═══ Exercise input

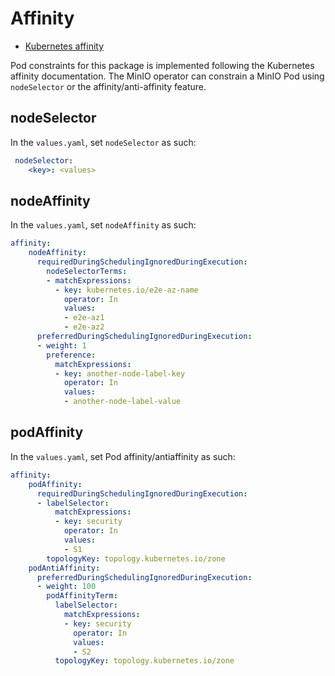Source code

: # Affinity

* [Kubernetes affinity](https://kubernetes.io/docs/concepts/scheduling-eviction/assign-pod-node/#affinity-and-anti-affinity)

Pod constraints for this package is implemented following the Kubernetes affinity documentation. The MinIO operator can constrain a MinIO Pod using `nodeSelector` or the affinity/anti-affinity feature.

## nodeSelector

In the `values.yaml`, set `nodeSelector` as such:

```YAML
 nodeSelector:
    <key>: <values> 
```

## nodeAffinity

In the `values.yaml`, set `nodeAffinity` as such:

```YAML
affinity:
    nodeAffinity:
      requiredDuringSchedulingIgnoredDuringExecution:
        nodeSelectorTerms:
        - matchExpressions:
          - key: kubernetes.io/e2e-az-name
            operator: In
            values:
            - e2e-az1
            - e2e-az2
      preferredDuringSchedulingIgnoredDuringExecution:
      - weight: 1
        preference:
          matchExpressions:
          - key: another-node-label-key
            operator: In
            values:
            - another-node-label-value
```

## podAffinity

In the `values.yaml`, set Pod affinity/antiaffinity as such:

```YAML
affinity:
    podAffinity:
      requiredDuringSchedulingIgnoredDuringExecution:
      - labelSelector:
          matchExpressions:
          - key: security
            operator: In
            values:
            - S1
        topologyKey: topology.kubernetes.io/zone
    podAntiAffinity:
      preferredDuringSchedulingIgnoredDuringExecution:
      - weight: 100
        podAffinityTerm:
          labelSelector:
            matchExpressions:
            - key: security
              operator: In
              values:
              - S2
          topologyKey: topology.kubernetes.io/zone
```

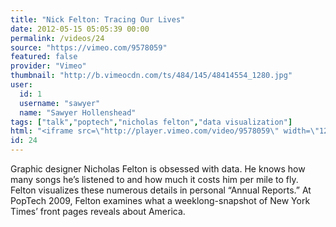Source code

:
 ```yaml
---
title: "Nick Felton: Tracing Our Lives"
date: 2012-05-15 05:05:39 00:00
permalink: /videos/24
source: "https://vimeo.com/9578059"
featured: false
provider: "Vimeo"
thumbnail: "http://b.vimeocdn.com/ts/484/145/48414554_1280.jpg"
user:
  id: 1
  username: "sawyer"
  name: "Sawyer Hollenshead"
tags: ["talk","poptech","nicholas felton","data visualization"]
html: "<iframe src=\"http://player.vimeo.com/video/9578059\" width=\"1280\" height=\"720\" frameborder=\"0\" webkitAllowFullScreen mozallowfullscreen allowFullScreen></iframe>"
id: 24
---
```


Graphic designer Nicholas Felton is obsessed with data. He knows how many songs he’s listened to and how much it costs him per mile to fly. Felton visualizes these numerous details in personal “Annual Reports.” At PopTech 2009, Felton examines what a weeklong-snapshot of New York Times’ front pages reveals about America.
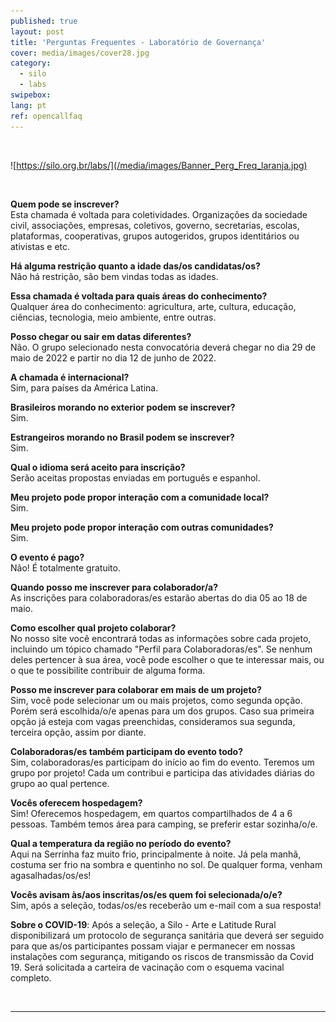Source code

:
 ```yaml
---
published: true
layout: post
title: 'Perguntas Frequentes - Laboratório de Governança'
cover: media/images/cover28.jpg
category:
  - silo
  - labs
swipebox:
lang: pt
ref: opencallfaq
---
```


<br>

![https://silo.org.br/labs/](/media/images/Banner_Perg_Freq_laranja.jpg)


<br>

**Quem pode se inscrever?**<br>
Esta chamada é voltada para coletividades. Organizações da sociedade civil,  associações, empresas, coletivos, governo, secretarias, escolas, plataformas, cooperativas, grupos autogeridos, grupos identitários ou ativistas e etc.   


**Há alguma restrição quanto a idade das/os candidatas/os?**<br>
Não há restrição, são bem vindas todas as idades.


**Essa chamada é voltada para quais áreas do conhecimento?**<br>
Qualquer área do conhecimento:  agricultura, arte, cultura, educação, ciências, tecnologia, meio ambiente, entre outras. 


**Posso chegar ou sair em datas diferentes?**<br>
Não. O grupo selecionado nesta convocatória deverá chegar no dia 29 de maio de 2022 e partir no dia 12 de junho de 2022.


**A chamada é internacional?**<br>
Sim, para países da América Latina.


**Brasileiros morando no exterior podem se inscrever?**<br>
Sim.


**Estrangeiros morando no Brasil podem se inscrever?**<br>
Sim. 


**Qual o idioma será aceito para inscrição?**<br>
Serão aceitas propostas enviadas em português e espanhol.


**Meu projeto pode propor interação com a comunidade local?**<br>
Sim.


**Meu projeto pode propor interação com outras comunidades?**<br>
Sim.


**O evento é pago?**<br>
Não! É totalmente gratuito.


**Quando posso me inscrever para colaborador/a?**<br>
As inscrições para colaboradoras/es estarão abertas do dia 05 ao 18 de maio.


**Como escolher qual projeto colaborar?**<br>
No nosso site você encontrará todas as informações sobre cada projeto, incluindo um tópico chamado "Perfil para Colaboradoras/es". Se nenhum deles pertencer à sua área, você pode escolher o que te interessar mais, ou o que te possibilite contribuir de alguma forma.


**Posso me inscrever para colaborar em mais de um projeto?**<br>
Sim, você pode selecionar um ou mais projetos, como segunda opção. Porém será escolhida/o/e apenas para um dos grupos. Caso sua primeira opção já esteja com vagas preenchidas, consideramos sua segunda, terceira opção, assim por diante.


**Colaboradoras/es também participam do evento todo?**<br>
Sim, colaboradoras/es participam do início ao fim do evento. Teremos um grupo por projeto! Cada um contribui e participa das atividades diárias do grupo ao qual pertence.


**Vocês oferecem hospedagem?**<br>
Sim! Oferecemos hospedagem, em quartos compartilhados de 4 a 6 pessoas. Também temos área para camping, se preferir estar sozinha/o/e.


**Qual a temperatura da região no período do evento?**<br>
Aqui na Serrinha faz muito frio, principalmente à noite. Já pela manhã, costuma ser frio na sombra e quentinho no sol. De qualquer forma, venham agasalhadas/os/es!


**Vocês avisam às/aos inscritas/os/es quem foi selecionada/o/e?**<br>
Sim, após a seleção, todas/os/es receberão um e-mail com a sua resposta!


**Sobre o COVID-19**:
Após a seleção, a Silo - Arte e Latitude Rural disponibilizará um protocolo de segurança sanitária que deverá ser seguido para que as/os participantes possam viajar e permanecer em nossas instalações com segurança, mitigando os riscos de transmissão da Covid 19. Será solicitada a carteira de vacinação com o esquema vacinal completo.

<br>

---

══════

Requirement
Which lines above contain the word "media"? List them.

Your response
cover: media/images/cover28.jpg
![https://silo.org.br/labs/](/media/images/Banner_Perg_Freq_laranja.jpg)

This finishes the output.